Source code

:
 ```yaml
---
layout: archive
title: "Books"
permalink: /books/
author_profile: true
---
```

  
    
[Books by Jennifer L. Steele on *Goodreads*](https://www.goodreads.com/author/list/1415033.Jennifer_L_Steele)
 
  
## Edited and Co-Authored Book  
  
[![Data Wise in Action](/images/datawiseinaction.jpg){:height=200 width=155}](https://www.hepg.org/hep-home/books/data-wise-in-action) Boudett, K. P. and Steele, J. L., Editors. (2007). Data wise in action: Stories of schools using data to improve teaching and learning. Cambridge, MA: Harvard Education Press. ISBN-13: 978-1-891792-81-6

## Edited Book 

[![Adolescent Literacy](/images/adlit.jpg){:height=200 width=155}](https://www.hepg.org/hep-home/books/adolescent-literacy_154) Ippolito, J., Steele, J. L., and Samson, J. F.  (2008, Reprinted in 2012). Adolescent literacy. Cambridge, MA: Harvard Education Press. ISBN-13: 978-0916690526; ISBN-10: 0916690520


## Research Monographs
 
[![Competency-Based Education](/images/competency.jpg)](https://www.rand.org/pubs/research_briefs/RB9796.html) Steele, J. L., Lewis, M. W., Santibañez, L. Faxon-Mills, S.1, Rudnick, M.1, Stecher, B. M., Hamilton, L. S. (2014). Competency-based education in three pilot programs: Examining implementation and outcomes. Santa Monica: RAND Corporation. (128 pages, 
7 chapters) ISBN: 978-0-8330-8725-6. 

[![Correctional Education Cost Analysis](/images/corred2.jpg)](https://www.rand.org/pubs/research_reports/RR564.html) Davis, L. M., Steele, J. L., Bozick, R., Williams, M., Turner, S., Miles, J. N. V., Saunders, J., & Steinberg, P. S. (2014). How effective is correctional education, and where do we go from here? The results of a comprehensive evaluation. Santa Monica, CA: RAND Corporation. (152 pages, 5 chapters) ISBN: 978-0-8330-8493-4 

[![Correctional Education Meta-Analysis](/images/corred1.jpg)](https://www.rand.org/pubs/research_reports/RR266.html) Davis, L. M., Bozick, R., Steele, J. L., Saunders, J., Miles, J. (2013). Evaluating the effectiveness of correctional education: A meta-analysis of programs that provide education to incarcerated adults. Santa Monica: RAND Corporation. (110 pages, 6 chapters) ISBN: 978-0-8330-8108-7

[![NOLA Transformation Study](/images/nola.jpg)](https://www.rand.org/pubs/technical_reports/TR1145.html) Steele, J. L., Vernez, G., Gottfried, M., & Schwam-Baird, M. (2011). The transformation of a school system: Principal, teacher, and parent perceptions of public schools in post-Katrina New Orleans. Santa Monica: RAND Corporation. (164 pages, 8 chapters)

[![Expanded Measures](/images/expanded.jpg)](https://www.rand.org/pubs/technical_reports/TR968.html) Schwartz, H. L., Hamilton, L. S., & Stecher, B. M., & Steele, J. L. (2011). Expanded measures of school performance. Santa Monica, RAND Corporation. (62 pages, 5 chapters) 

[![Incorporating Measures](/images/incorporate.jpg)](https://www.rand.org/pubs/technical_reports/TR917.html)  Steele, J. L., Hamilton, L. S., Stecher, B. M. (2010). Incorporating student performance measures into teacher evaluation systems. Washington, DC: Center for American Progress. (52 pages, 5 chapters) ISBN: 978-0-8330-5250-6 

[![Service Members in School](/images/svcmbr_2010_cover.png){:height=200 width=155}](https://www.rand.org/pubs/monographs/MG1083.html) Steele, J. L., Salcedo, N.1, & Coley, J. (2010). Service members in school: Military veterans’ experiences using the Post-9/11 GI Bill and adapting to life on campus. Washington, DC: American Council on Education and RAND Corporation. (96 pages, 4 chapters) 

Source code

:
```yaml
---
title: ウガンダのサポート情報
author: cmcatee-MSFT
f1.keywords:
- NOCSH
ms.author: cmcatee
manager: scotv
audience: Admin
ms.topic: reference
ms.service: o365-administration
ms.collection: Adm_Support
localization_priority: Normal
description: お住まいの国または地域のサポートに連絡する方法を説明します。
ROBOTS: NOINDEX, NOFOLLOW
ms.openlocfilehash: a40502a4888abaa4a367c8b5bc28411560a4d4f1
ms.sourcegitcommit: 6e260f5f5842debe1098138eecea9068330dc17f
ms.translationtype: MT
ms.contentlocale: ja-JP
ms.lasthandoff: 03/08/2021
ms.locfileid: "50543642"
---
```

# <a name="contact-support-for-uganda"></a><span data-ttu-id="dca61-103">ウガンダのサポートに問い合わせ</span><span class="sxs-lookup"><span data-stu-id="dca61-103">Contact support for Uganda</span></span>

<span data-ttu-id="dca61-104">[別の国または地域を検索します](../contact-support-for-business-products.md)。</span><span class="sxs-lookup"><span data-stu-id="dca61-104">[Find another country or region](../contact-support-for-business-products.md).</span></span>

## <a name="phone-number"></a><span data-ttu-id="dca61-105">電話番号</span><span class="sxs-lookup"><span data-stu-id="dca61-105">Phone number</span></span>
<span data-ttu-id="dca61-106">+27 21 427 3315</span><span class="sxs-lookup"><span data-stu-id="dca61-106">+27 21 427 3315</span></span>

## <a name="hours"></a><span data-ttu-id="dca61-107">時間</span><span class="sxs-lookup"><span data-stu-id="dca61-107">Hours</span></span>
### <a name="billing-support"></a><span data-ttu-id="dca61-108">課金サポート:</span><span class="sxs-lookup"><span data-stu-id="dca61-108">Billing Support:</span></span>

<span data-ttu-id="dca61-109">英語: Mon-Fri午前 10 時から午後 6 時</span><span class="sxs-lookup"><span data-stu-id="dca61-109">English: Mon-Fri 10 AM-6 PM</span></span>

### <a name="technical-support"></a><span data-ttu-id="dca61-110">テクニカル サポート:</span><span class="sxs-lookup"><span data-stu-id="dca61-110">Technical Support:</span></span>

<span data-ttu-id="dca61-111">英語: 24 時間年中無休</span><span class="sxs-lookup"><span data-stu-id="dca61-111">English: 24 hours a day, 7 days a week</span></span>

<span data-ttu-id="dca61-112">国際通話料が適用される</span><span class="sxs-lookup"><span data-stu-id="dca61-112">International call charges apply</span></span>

· · · ·

Whenever the string "measures" shows up in a line of the entries, copy that line.

[![Expanded Measures](/images/expanded.jpg)](https://www.rand.org/pubs/technical_reports/TR968.html) Schwartz, H. L., Hamilton, L. S., & Stecher, B. M., & Steele, J. L. (2011). Expanded measures of school performance. Santa Monica, RAND Corporation. (62 pages, 5 chapters) 
[![Incorporating Measures](/images/incorporate.jpg)](https://www.rand.org/pubs/technical_reports/TR917.html)  Steele, J. L., Hamilton, L. S., Stecher, B. M. (2010). Incorporating student performance measures into teacher evaluation systems. Washington, DC: Center for American Progress. (52 pages, 5 chapters) ISBN: 978-0-8330-5250-6 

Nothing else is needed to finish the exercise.